- Data to examine
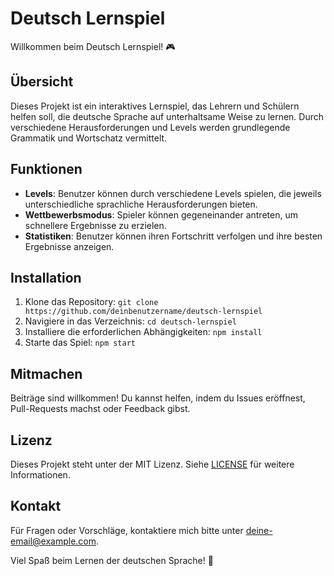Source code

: # Deutsch Lernspiel

Willkommen beim Deutsch Lernspiel! 🎮

## Übersicht
Dieses Projekt ist ein interaktives Lernspiel, das Lehrern und Schülern helfen soll, die deutsche Sprache auf unterhaltsame Weise zu lernen. Durch verschiedene Herausforderungen und Levels werden grundlegende Grammatik und Wortschatz vermittelt.

## Funktionen
- **Levels**: Benutzer können durch verschiedene Levels spielen, die jeweils unterschiedliche sprachliche Herausforderungen bieten.
- **Wettbewerbsmodus**: Spieler können gegeneinander antreten, um schnellere Ergebnisse zu erzielen.
- **Statistiken**: Benutzer können ihren Fortschritt verfolgen und ihre besten Ergebnisse anzeigen.

## Installation
1. Klone das Repository: `git clone https://github.com/deinbenutzername/deutsch-lernspiel`
2. Navigiere in das Verzeichnis: `cd deutsch-lernspiel`
3. Installiere die erforderlichen Abhängigkeiten: `npm install`
4. Starte das Spiel: `npm start`

## Mitmachen
Beiträge sind willkommen! Du kannst helfen, indem du Issues eröffnest, Pull-Requests machst oder Feedback gibst.

## Lizenz
Dieses Projekt steht unter der MIT Lizenz. Siehe [LICENSE](LICENSE) für weitere Informationen.

## Kontakt
Für Fragen oder Vorschläge, kontaktiere mich bitte unter [deine-email@example.com](mailto:deine-email@example.com).

Viel Spaß beim Lernen der deutschen Sprache! 🥳
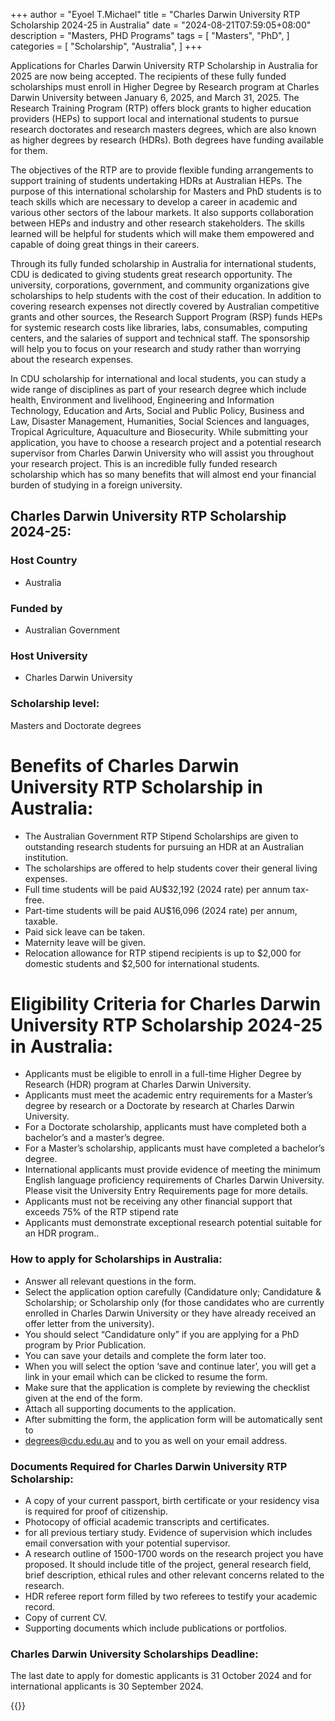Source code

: +++
author = "Eyoel T.Michael"
title = "Charles Darwin University RTP Scholarship 2024-25 in Australia"
date = "2024-08-21T07:59:05+08:00"
description = "Masters, PHD Programs"
tags = [
    "Masters",
    "PhD",
]
categories = [
    "Scholarship",
    "Australia",
]
+++

Applications for Charles Darwin University RTP Scholarship in Australia for 2025 are now being accepted. The recipients of these fully funded scholarships must enroll in Higher Degree by Research program at Charles Darwin University between January 6, 2025, and March 31, 2025. The Research Training Program (RTP) offers block grants to higher education providers (HEPs) to support local and international students to pursue research doctorates and research masters degrees, which are also known as higher degrees by research (HDRs). Both degrees have funding available for them.

The objectives of the RTP are to provide flexible funding arrangements to support training of  students undertaking HDRs at Australian HEPs. The purpose of this international scholarship for Masters and PhD students is to teach skills which are necessary to develop a career in academic and various other sectors of the labour markets. It also supports collaboration between HEPs and industry and other research stakeholders. The skills learned will be helpful for students which will make them empowered and capable of doing great things in their careers.

Through its fully funded scholarship in Australia for international students, CDU is dedicated to giving students great research opportunity. The university, corporations, government, and community organizations give scholarships to help students with the cost of their education. In addition to covering research expenses not directly covered by Australian competitive grants and other sources, the Research Support Program (RSP) funds HEPs for systemic research costs like libraries, labs, consumables, computing centers, and the salaries of support and technical staff. The sponsorship will help you to focus on your research and study rather than worrying about the research expenses.

In CDU scholarship for international and local students, you can study a wide range of disciplines as part of your research degree which include health, Environment and livelihood, Engineering and Information Technology, Education and Arts, Social and Public Policy, Business and Law, Disaster Management, Humanities, Social Sciences and languages, Tropical Agriculture, Aquaculture and Biosecurity. While submitting your application, you have to choose a research project and a potential research supervisor from Charles Darwin University who will assist you throughout your research project. This is an incredible fully funded research scholarship which has so many benefits that will almost end your financial burden of studying in a foreign university.


## Charles Darwin University RTP Scholarship 2024-25:

### Host Country

* Australia

### Funded by

* Australian Government

### Host University

* Charles Darwin University

### Scholarship level:

Masters and Doctorate degrees

# Benefits of Charles Darwin University RTP Scholarship in Australia:

* The Australian Government RTP Stipend Scholarships are given to outstanding research students for pursuing an HDR at an Australian institution.
* The scholarships are offered to help students cover their general living expenses.
* Full time students will be paid AU$32,192 (2024 rate) per annum tax-free.
* Part-time students will be paid AU$16,096 (2024 rate) per annum, taxable.
* Paid sick leave can be taken.
* Maternity leave will be given.
* Relocation allowance for RTP stipend recipients is up to $2,000 for domestic students and $2,500 for international students.

# Eligibility Criteria for Charles Darwin University RTP Scholarship 2024-25 in Australia:

* Applicants must be eligible to enroll in a full-time Higher Degree by Research (HDR) program at Charles Darwin University.
* Applicants must meet the academic entry requirements for a Master’s degree by research or a Doctorate by research at Charles Darwin University.
* For a Doctorate scholarship, applicants must have completed both a bachelor’s and a master’s degree.
* For a Master’s scholarship, applicants must have completed a bachelor’s degree.
* International applicants must provide evidence of meeting the minimum English language proficiency requirements of Charles Darwin University. Please visit the University Entry Requirements page for more details.
* Applicants must not be receiving any other financial support that exceeds 75% of the RTP stipend rate
* Applicants must demonstrate exceptional research potential suitable for an HDR program..

### How to apply for Scholarships in Australia:

* Answer all relevant questions in the form.
* Select the application option carefully (Candidature only; Candidature & Scholarship; or Scholarship only (for those candidates who are currently enrolled in Charles Darwin University or they have already received an offer letter from the university).
* You should select “Candidature only” if you are applying for a PhD program by Prior Publication.
* You can save your details and complete the form later too.
* When you will select the option ‘save and continue later’, you will get a link in your email which can be clicked to resume the form.
* Make sure that the application is complete by reviewing the checklist given at the end of the form.
* Attach all supporting documents to the application.
* After submitting the form, the application form will be automatically sent to
* degrees@cdu.edu.au and to you as well on your email address.

### Documents Required for Charles Darwin University RTP Scholarship:

* A copy of your current passport, birth certificate or your residency visa is required for proof of citizenship.
* Photocopy of official academic transcripts and certificates.
* for all previous tertiary study. Evidence of supervision which includes email conversation with your potential supervisor.
* A research outline of 1500-1700 words on the research project you have proposed. It should include title of the project, general research field, brief description, ethical rules and other relevant concerns related to the research.
* HDR referee report form filled by two referees to testify your academic record.
* Copy of current CV.
* Supporting documents which include publications or portfolios.

### Charles Darwin University Scholarships Deadline:

The last date to apply for domestic applicants is 31 October 2024 and for international applicants is 30 September 2024.


{{<link title="Official link" target="_blank" href="https://www.cdu.edu.au/research-and-innovation/higher-degree-research/scholarships/competitive-round-scholarship" >}}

- Work instructions
When a line in the material contains the string "them", copy that line.

- Answer area
Applications for Charles Darwin University RTP Scholarship in Australia for 2025 are now being accepted. The recipients of these fully funded scholarships must enroll in Higher Degree by Research program at Charles Darwin University between January 6, 2025, and March 31, 2025. The Research Training Program (RTP) offers block grants to higher education providers (HEPs) to support local and international students to pursue research doctorates and research masters degrees, which are also known as higher degrees by research (HDRs). Both degrees have funding available for them.
The objectives of the RTP are to provide flexible funding arrangements to support training of  students undertaking HDRs at Australian HEPs. The purpose of this international scholarship for Masters and PhD students is to teach skills which are necessary to develop a career in academic and various other sectors of the labour markets. It also supports collaboration between HEPs and industry and other research stakeholders. The skills learned will be helpful for students which will make them empowered and capable of doing great things in their careers.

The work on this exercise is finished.